Reproduce every record below exactly as it appears.

DATA TO PROCESS START

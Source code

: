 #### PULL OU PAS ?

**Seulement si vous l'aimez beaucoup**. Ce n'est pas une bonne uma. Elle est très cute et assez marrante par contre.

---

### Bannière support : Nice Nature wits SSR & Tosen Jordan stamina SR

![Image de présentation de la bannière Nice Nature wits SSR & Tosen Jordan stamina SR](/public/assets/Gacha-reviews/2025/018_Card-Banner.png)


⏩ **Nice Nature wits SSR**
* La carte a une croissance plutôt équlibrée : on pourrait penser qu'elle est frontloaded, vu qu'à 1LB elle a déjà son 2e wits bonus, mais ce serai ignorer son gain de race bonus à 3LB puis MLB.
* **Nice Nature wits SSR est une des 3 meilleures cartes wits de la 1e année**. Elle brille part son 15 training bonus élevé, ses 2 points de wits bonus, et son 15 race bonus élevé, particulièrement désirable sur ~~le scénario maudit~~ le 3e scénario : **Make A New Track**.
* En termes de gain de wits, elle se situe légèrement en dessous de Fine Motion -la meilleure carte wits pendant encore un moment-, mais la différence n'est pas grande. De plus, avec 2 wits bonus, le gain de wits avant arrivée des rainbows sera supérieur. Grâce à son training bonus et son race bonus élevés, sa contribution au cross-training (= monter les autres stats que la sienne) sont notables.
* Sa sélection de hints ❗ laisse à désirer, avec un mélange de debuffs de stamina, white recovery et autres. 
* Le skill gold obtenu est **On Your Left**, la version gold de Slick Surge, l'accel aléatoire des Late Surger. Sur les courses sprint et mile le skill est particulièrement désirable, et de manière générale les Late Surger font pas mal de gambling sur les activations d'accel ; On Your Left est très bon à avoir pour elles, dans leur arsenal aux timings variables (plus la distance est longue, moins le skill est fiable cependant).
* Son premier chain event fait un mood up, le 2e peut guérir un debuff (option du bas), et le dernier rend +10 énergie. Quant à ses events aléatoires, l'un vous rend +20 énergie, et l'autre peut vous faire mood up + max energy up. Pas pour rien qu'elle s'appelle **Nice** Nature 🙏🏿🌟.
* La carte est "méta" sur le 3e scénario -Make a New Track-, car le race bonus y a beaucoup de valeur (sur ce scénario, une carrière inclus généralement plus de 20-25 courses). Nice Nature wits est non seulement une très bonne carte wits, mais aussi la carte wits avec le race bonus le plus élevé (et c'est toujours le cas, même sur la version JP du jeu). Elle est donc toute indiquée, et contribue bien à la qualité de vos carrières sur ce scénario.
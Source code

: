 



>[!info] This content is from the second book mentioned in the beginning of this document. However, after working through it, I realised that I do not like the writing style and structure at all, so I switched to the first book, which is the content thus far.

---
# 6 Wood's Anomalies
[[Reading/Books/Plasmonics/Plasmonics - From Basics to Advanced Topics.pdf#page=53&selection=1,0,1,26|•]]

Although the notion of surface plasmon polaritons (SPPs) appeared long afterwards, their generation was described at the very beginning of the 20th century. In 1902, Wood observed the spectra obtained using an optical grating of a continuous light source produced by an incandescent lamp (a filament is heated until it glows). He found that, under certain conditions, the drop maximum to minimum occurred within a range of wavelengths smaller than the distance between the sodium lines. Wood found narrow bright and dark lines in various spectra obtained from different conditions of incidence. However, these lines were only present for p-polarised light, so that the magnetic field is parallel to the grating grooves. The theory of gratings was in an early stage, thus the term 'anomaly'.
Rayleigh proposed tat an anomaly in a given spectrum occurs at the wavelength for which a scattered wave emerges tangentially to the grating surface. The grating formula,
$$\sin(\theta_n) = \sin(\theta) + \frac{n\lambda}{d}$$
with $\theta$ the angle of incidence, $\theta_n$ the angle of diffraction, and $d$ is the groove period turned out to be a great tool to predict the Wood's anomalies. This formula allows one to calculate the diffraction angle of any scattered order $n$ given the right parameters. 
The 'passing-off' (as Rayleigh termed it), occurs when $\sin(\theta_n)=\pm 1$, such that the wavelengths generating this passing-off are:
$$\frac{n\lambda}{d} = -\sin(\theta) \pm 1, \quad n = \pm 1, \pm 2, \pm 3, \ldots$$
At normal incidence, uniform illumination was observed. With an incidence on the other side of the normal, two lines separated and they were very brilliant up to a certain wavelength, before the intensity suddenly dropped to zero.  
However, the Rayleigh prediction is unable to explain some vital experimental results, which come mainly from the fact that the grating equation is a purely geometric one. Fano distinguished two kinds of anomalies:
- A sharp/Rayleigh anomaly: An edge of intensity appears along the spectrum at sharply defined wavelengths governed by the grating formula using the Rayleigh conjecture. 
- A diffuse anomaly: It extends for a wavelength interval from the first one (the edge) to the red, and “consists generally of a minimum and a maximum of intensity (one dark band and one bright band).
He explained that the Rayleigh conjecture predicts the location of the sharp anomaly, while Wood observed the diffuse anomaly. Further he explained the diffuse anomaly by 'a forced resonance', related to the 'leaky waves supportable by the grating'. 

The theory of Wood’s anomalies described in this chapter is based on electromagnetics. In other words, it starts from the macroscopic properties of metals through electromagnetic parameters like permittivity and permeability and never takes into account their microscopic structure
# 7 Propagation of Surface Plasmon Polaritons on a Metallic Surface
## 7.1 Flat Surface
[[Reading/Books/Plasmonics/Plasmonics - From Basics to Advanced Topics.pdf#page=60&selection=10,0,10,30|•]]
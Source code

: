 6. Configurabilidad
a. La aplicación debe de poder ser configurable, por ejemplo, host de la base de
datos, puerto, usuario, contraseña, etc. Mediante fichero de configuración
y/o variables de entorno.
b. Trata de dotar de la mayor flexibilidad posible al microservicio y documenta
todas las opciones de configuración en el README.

DATA TO PROCESS END

FINISHED EXERCISE ->
Source code

: #### PULL OU PAS ?

**Seulement si vous l'aimez beaucoup**. Ce n'est pas une bonne uma. Elle est très cute et assez marrante par contre.

---

### Bannière support : Nice Nature wits SSR & Tosen Jordan stamina SR

![Image de présentation de la bannière Nice Nature wits SSR & Tosen Jordan stamina SR](/public/assets/Gacha-reviews/2025/018_Card-Banner.png)


⏩ **Nice Nature wits SSR**
* La carte a une croissance plutôt équlibrée : on pourrait penser qu'elle est frontloaded, vu qu'à 1LB elle a déjà son 2e wits bonus, mais ce serai ignorer son gain de race bonus à 3LB puis MLB.
* **Nice Nature wits SSR est une des 3 meilleures cartes wits de la 1e année**. Elle brille part son 15 training bonus élevé, ses 2 points de wits bonus, et son 15 race bonus élevé, particulièrement désirable sur ~~le scénario maudit~~ le 3e scénario : **Make A New Track**.
* En termes de gain de wits, elle se situe légèrement en dessous de Fine Motion -la meilleure carte wits pendant encore un moment-, mais la différence n'est pas grande. De plus, avec 2 wits bonus, le gain de wits avant arrivée des rainbows sera supérieur. Grâce à son training bonus et son race bonus élevés, sa contribution au cross-training (= monter les autres stats que la sienne) sont notables.
* Sa sélection de hints ❗ laisse à désirer, avec un mélange de debuffs de stamina, white recovery et autres. 
* Le skill gold obtenu est **On Your Left**, la version gold de Slick Surge, l'accel aléatoire des Late Surger. Sur les courses sprint et mile le skill est particulièrement désirable, et de manière générale les Late Surger font pas mal de gambling sur les activations d'accel ; On Your Left est très bon à avoir pour elles, dans leur arsenal aux timings variables (plus la distance est longue, moins le skill est fiable cependant).
* Son premier chain event fait un mood up, le 2e peut guérir un debuff (option du bas), et le dernier rend +10 énergie. Quant à ses events aléatoires, l'un vous rend +20 énergie, et l'autre peut vous faire mood up + max energy up. Pas pour rien qu'elle s'appelle **Nice** Nature 🙏🏿🌟.
* La carte est "méta" sur le 3e scénario -Make a New Track-, car le race bonus y a beaucoup de valeur (sur ce scénario, une carrière inclus généralement plus de 20-25 courses). Nice Nature wits est non seulement une très bonne carte wits, mais aussi la carte wits avec le race bonus le plus élevé (et c'est toujours le cas, même sur la version JP du jeu). Elle est donc toute indiquée, et contribue bien à la qualité de vos carrières sur ce scénario.
Source code

: 



>[!info] This content is from the second book mentioned in the beginning of this document. However, after working through it, I realised that I do not like the writing style and structure at all, so I switched to the first book, which is the content thus far.

---
# 6 Wood's Anomalies
[[Reading/Books/Plasmonics/Plasmonics - From Basics to Advanced Topics.pdf#page=53&selection=1,0,1,26|•]]

Although the notion of surface plasmon polaritons (SPPs) appeared long afterwards, their generation was described at the very beginning of the 20th century. In 1902, Wood observed the spectra obtained using an optical grating of a continuous light source produced by an incandescent lamp (a filament is heated until it glows). He found that, under certain conditions, the drop maximum to minimum occurred within a range of wavelengths smaller than the distance between the sodium lines. Wood found narrow bright and dark lines in various spectra obtained from different conditions of incidence. However, these lines were only present for p-polarised light, so that the magnetic field is parallel to the grating grooves. The theory of gratings was in an early stage, thus the term 'anomaly'.
Rayleigh proposed tat an anomaly in a given spectrum occurs at the wavelength for which a scattered wave emerges tangentially to the grating surface. The grating formula,
$$\sin(\theta_n) = \sin(\theta) + \frac{n\lambda}{d}$$
with $\theta$ the angle of incidence, $\theta_n$ the angle of diffraction, and $d$ is the groove period turned out to be a great tool to predict the Wood's anomalies. This formula allows one to calculate the diffraction angle of any scattered order $n$ given the right parameters. 
The 'passing-off' (as Rayleigh termed it), occurs when $\sin(\theta_n)=\pm 1$, such that the wavelengths generating this passing-off are:
$$\frac{n\lambda}{d} = -\sin(\theta) \pm 1, \quad n = \pm 1, \pm 2, \pm 3, \ldots$$
At normal incidence, uniform illumination was observed. With an incidence on the other side of the normal, two lines separated and they were very brilliant up to a certain wavelength, before the intensity suddenly dropped to zero.  
However, the Rayleigh prediction is unable to explain some vital experimental results, which come mainly from the fact that the grating equation is a purely geometric one. Fano distinguished two kinds of anomalies:
- A sharp/Rayleigh anomaly: An edge of intensity appears along the spectrum at sharply defined wavelengths governed by the grating formula using the Rayleigh conjecture. 
- A diffuse anomaly: It extends for a wavelength interval from the first one (the edge) to the red, and “consists generally of a minimum and a maximum of intensity (one dark band and one bright band).
He explained that the Rayleigh conjecture predicts the location of the sharp anomaly, while Wood observed the diffuse anomaly. Further he explained the diffuse anomaly by 'a forced resonance', related to the 'leaky waves supportable by the grating'. 

The theory of Wood’s anomalies described in this chapter is based on electromagnetics. In other words, it starts from the macroscopic properties of metals through electromagnetic parameters like permittivity and permeability and never takes into account their microscopic structure
# 7 Propagation of Surface Plasmon Polaritons on a Metallic Surface
## 7.1 Flat Surface
[[Reading/Books/Plasmonics/Plasmonics - From Basics to Advanced Topics.pdf#page=60&selection=10,0,10,30|•]]
Source code

: 6. Configurabilidad
a. La aplicación debe de poder ser configurable, por ejemplo, host de la base de
datos, puerto, usuario, contraseña, etc. Mediante fichero de configuración
y/o variables de entorno.
b. Trata de dotar de la mayor flexibilidad posible al microservicio y documenta
todas las opciones de configuración en el README.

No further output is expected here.